I do my own adjustments to the recipes of course depending on what my stomach can or cannot tolerate, and I encourage anyone with AF or GERD issues to pick this cookbook up and do the same.
There are so many delicious and comforting recipes in this book, all from scratch and all healthy to keep that pesky AF in check.
I used to go to bed with ice packs on my stomach literally because the pain was so bad. Let me tell you something:
Two HUGE tips for reducing your AF and GERD pain are to 1. Reduce your meal portion intake and make sure you’re eating plenty of low PH foods. And 2. Stop eating at least 3 hours before you go to bed. (I know, easier said than done when you have the munchies but trust me, water will suffice just as well)
Anyway! We all know that no matter what, I’m going to have a sweet tooth. But I HAVE to start baking healthy as well, so when I came across a recipe in the cookbook for an Apple-Plum Crumble, I jumped on it! ALL the fall smells and vibes have been going through my house this weekend.

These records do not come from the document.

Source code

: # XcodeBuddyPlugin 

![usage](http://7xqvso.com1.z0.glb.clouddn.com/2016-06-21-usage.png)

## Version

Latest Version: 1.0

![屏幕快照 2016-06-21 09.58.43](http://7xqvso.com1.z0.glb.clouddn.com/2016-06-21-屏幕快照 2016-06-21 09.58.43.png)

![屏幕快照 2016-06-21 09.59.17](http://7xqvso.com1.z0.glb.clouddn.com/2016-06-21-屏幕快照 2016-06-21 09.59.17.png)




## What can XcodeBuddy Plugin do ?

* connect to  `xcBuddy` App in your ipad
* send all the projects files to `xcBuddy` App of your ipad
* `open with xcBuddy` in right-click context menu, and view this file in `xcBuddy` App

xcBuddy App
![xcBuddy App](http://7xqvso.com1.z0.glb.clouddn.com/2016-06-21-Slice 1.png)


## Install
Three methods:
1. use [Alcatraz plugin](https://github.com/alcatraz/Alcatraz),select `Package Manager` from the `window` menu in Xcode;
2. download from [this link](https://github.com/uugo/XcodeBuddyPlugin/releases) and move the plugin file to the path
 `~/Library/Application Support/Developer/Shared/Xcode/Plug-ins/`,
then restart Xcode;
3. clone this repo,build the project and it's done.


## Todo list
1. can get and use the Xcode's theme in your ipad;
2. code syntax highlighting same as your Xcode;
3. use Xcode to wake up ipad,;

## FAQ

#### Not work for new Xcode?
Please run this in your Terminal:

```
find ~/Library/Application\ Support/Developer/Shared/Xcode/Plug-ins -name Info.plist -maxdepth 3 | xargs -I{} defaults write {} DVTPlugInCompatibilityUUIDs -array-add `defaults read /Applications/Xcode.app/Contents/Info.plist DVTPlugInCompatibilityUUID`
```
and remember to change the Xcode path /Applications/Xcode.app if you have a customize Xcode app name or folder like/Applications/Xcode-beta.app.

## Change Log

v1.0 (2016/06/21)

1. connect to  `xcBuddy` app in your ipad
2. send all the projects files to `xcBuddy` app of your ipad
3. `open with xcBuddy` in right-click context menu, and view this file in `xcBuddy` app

I took Karen’s recipe and put my own spin on it, eliminating lemon zest from the filling and adding honey along with ground ginger and cinnamon. I added some nutmeg to the oat topping as well and used brown sugar instead of white granulated sugar.
While Karen’s recipe calls to put these in ramekins and use no pie crust, I did mine both ways. I made a full pie with crust and all, and I made personal ramekin servings layering the oat crumble with the fruit until all that was left was some crumb topping. Check it out below!

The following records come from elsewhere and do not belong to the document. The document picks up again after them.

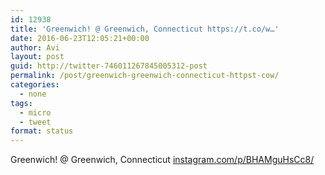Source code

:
 ```yaml
---
id: 12938
title: 'Greenwich! @ Greenwich, Connecticut https://t.co/w…'
date: 2016-06-23T12:05:21+00:00
author: Avi
layout: post
guid: http://twitter-746011267845005312-post
permalink: /post/greenwich-greenwich-connecticut-httpst-cow/
categories:
  - none
tags:
  - micro
  - tweet
format: status
---
```

Greenwich! @ Greenwich, Connecticut [instagram.com/p/BHAMguHsCc8/](https://www.instagram.com/p/BHAMguHsCc8/)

Spiced Plum-Apple Oatmeal Crumble
For the Filling:
2 large Red Apples
1/4 of a lemon (the juice)
1 Tbsp Maple Syrup
1 Tbsp Honey
2 tsp Ground Ginger/Cinnamon
1 tsp Nutmeg
(Any pie crust homemade or store bought will do if you are opting for a full pie version)
For the Topping:
1 Cup Old Fashioned Oats
1/2 Cup All-Purpose Flour
1/4 Cup Brown Sugar
1 tsp Cinnamon
1 tsp Nutmeg
2 Tbsp Maple Syrup
2 Tbsp Vegetable Oil
INSTRUCTIONS: PREHEAT OVEN TO 375°F
- Prep and chop your fruit, diced nicely. Combine the fruit in a large bowl with the rest of the filling ingredients and set aside.
- Mix all of the topping ingredients together until crumbly.
- Grease your ramekins and prep your pie dish with the crust if using.
- For the 9″ Pie with Crust: Spread some oat topping evenly across the bottom of the pie crust. Fill the pie crust up to the top with fruit. Top with more oats, fold crust over or bake as is for 35 minutes.
- For the Ramekins: Grease ramekins with some PAM and layer oat topping, fruit, oat topping fruit, until you only have topping left. Pop in the oven and bake for 35 minutes.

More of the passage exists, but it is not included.